🤖 AI Summary
Existing medical image segmentation models are constrained by single-segmentation protocols or reliance on manual prompts, limiting their ability to automatically support concurrent segmentation across diverse semantic protocols—such as tissue, anatomy, and pathology—in unseen domains.
Method: We propose a novel multi-protocol consistent segmentation paradigm, built upon a vision–semantics-aligned multi-head decoder architecture. It incorporates protocol-aware feature disentanglement and cross-image semantic consistency regularization, trained via a zero-shot domain generalization strategy to enable fully automatic, multi-label, semantically consistent segmentation without human intervention.
Contribution/Results: Evaluated on seven hold-out datasets, our method achieves state-of-the-art performance in multi-protocol segmentation plausibility, cross-image semantic consistency, and zero-shot generalization—significantly alleviating foundational model dependencies on single-protocol constraints or strong manual prompting.
📝 Abstract
A single biomedical image can be meaningfully segmented in multiple ways, depending on the desired application. For instance, a brain MRI can be segmented according to tissue types, vascular territories, broad anatomical regions, fine-grained anatomy, or pathology, etc. Existing automatic segmentation models typically either (1) support only a single protocol, the one they were trained on, or (2) require labor-intensive manual prompting to specify the desired segmentation.

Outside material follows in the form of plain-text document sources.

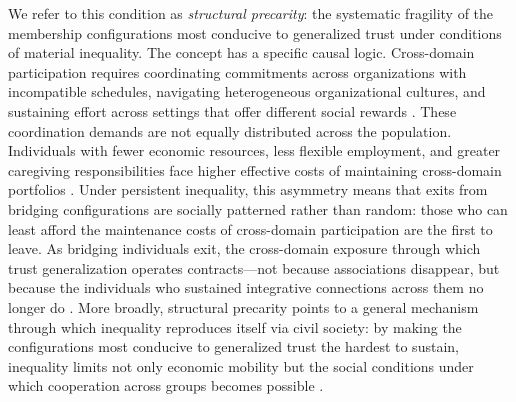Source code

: We refer to this condition as \textit{structural precarity}: the systematic fragility of the membership configurations most conducive to generalized trust under conditions of material inequality. The concept has a specific causal logic. Cross-domain participation requires coordinating commitments across organizations with incompatible schedules, navigating heterogeneous organizational cultures, and sustaining effort across settings that offer different social rewards \parencite{simmel_conflict_1922}. These coordination demands are not equally distributed across the population. Individuals with fewer economic resources, less flexible employment, and greater caregiving responsibilities face higher effective costs of maintaining cross-domain portfolios \parencite{oxhorn_neopluralism_2004, cook2005cooperation}. Under persistent inequality, this asymmetry means that exits from bridging configurations are socially patterned rather than random: those who can least afford the maintenance costs of cross-domain participation are the first to leave. As bridging individuals exit, the cross-domain exposure through which trust generalization operates contracts---not because associations disappear, but because the individuals who sustained integrative connections across them no longer do \parencite{wellman_community_1979, fukuyama1996trust}. More broadly, structural precarity points to a general mechanism through which inequality reproduces itself via civil society: by making the configurations most conducive to generalized trust the hardest to sustain, inequality limits not only economic mobility but the social conditions under which cooperation
across groups becomes possible \parencite{dimaggio_network_2012, cook2005cooperation, fukuyama1996trust}.

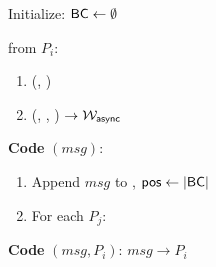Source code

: \begin{bbox}[title={$\mathcal{F}_\msf{Atomic}$}]

Initialize: ${\mathsf {BC}} \leftarrow \emptyset$

\OnInput {} from $P_i$:
	\begin{enumerate}
		\item \Leak (, \Partyi)

		\item \Send (\Schedule, , ) $\rightarrow \mathcal{W}_{{\mathsf {async}}}$

	\end{enumerate}
   
{\color{Blue} {\bf Code}  $(msg)$:}

	\begin{enumerate}
		\item {\color{Blue} Append $msg$ to , ${\mathsf {pos}} \leftarrow |{\mathsf {BC}}|$}

		\item {\color{Blue} For each $P_j$:}


		
    \end{enumerate}

{\color{Red} {\bf Code}  $(msg, P_i)$: \Send $msg \rightarrow P_i$ }


\end{bbox}
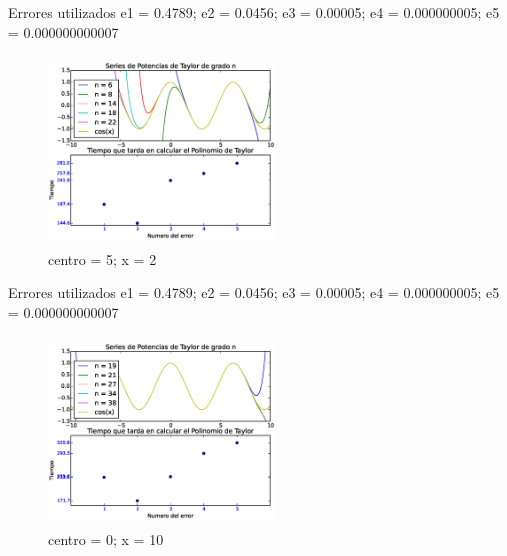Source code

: \documentclass{beamer}
\begin{document}
\begin{frame}
Errores utilizados e1 = 0.4789; e2 = 0.0456; e3 = 0.00005; e4 = 0.000000005; e5 = 0.000000000007
\begin{figure}[!th]
\begin{center}\includegraphics[height=5cm, width=6cm]{images/Graficascentro5.eps}
\caption{centro = 5; x = 2}
\label{cos}
\end{center}
\end{figure}

\end{frame}  

\begin{frame}
Errores utilizados e1 = 0.4789; e2 = 0.0456; e3 = 0.00005; e4 = 0.000000005; e5 = 0.000000000007
\begin{figure}[!th]
\begin{center}\includegraphics[height=5cm, width=6cm]{images/Graficas10.eps}
\caption{centro = 0; x = 10}
\label{cos}
\end{center}
\end{figure} 

\end{frame}  



\end{document}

We introduce Pancakes, a framework that, given a new image from a previously unseen domain, automatically generates multi-label segmentation maps for multiple plausible protocols, while maintaining semantic consistency across related images. Pancakes introduces a new problem formulation that is not currently attainable by existing foundation models. In a series of experiments on seven held-out datasets, we demonstrate that our model can significantly outperform existing foundation models in producing several plausible whole-image segmentations, that are semantically coherent across images.